Время от времени нити пропадали бесследно, как серебристая точка в полуденном небе, как зеленая ящерица в зеленой траве. Но это у него случалось ненадолго — до первой встречи со мной. И хотя мы почти никогда не разговаривали при встречах, у него обязательно появлялось то ощущение предельной уплотненности мысли, которое прежде, когда Сашка был жив, оставляло его очень редко. А может, и вовсе не оставляло, может, только слабело порою.
В последние три-четыре недели он очень много думал об Асуане. Но теперь он уже не корил себя за трусость, теперь он твердо знал, что поездка в Египет — это не бегство, не уход от страшных воспоминаний, а долг инженера. Ну, все равно как долг врача. Или, скажем, не врача, а просто человека посильнее, который обязан помочь слабому.
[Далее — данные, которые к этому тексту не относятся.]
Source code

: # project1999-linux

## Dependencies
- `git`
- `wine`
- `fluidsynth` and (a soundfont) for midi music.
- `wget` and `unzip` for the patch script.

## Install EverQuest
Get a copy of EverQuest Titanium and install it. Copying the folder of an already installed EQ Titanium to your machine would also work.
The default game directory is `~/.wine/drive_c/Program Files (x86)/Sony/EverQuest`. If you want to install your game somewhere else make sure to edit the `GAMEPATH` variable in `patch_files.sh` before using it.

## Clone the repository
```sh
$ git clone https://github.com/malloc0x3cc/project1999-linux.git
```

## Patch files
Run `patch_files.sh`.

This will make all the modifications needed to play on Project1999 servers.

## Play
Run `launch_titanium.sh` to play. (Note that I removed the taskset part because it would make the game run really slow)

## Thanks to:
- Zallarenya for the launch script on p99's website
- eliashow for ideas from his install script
Все было хорошо. Во всяком случае, много лучше, чем раньше, до переезда в наш дом. Но вчера, в субботу, на него с прежней силой вдруг навалилась тоска, и сегодня, еще до рассвета, он помчался сюда, на дачу Ковалевского, к скалам у патриаршего фуникулера.
— Нет, это невозможно объяснить, — шептал он, но шепот его был горячее и громче крика, — меня охватила страшная ненависть к этому куску берега. И самое мучительное, я отчетливо сознавал; что давно уже, задолго еще до Сашкиной гибели, ненавидел этот берег с фуникулером, и только какое-то чудовищное ослепление, какое-то удивительное, загадочное помрачение мысли начисто заглушило во мне тот минимум проницательности… не проницательности, а пророчества, без которого человеку нельзя. Я прыгал со скалы на скалу, я что-то высматривал, хотя высматривать было нечего — туман уже стер и скалы, и море, и небо. А потом… потом не знаю, что случилось: я вдруг почувствовал, что лечу. Я знал, что могу разбиться насмерть, но страха у меня не было. Совсем не было-только удивление и досада. И еще мысль о плотине Садд аль-Аали. Это очень странно, это непонятно, но это именно так — последняя мысль была о ней, плотине Садд аль-Аали. И я увидел ее поразительно ясно, как будто она была здесь, передо мною, залитая солнцем и окруженная голубой водой Нила.
Потом он ударился. Ощущение было такое, будто кто-то изнутри нанес ему молотом, туго обернутым в тряпки, удар. Он знал, что теряет сознание, он знал, что здесь, в скалах, это очень опасно, но он ничего не мог сделать, чтобы сохранить сознание. Мы считали с ним, и получалось, что так, без сознания, он пролежал часа два, пока вдруг какой-то отчаянимй крик, очень далекий, из ослепленной солнцем пустыни, где люди в пробковых шлемах копошились в песке, нэ ударил его, но опять-таки не извне, а изнутри.
— Это кричал ты, — произнес он очень уверенно, когда я рассказал о плотине Садд аль-Аали, о львах, которые преследовали меня, и о том, как старший брат спас меня. И еще он сказал, что все это видел тоже, хотя в общем здесь много непонятного, потому что как же человек без сознания может видеть? Ну как?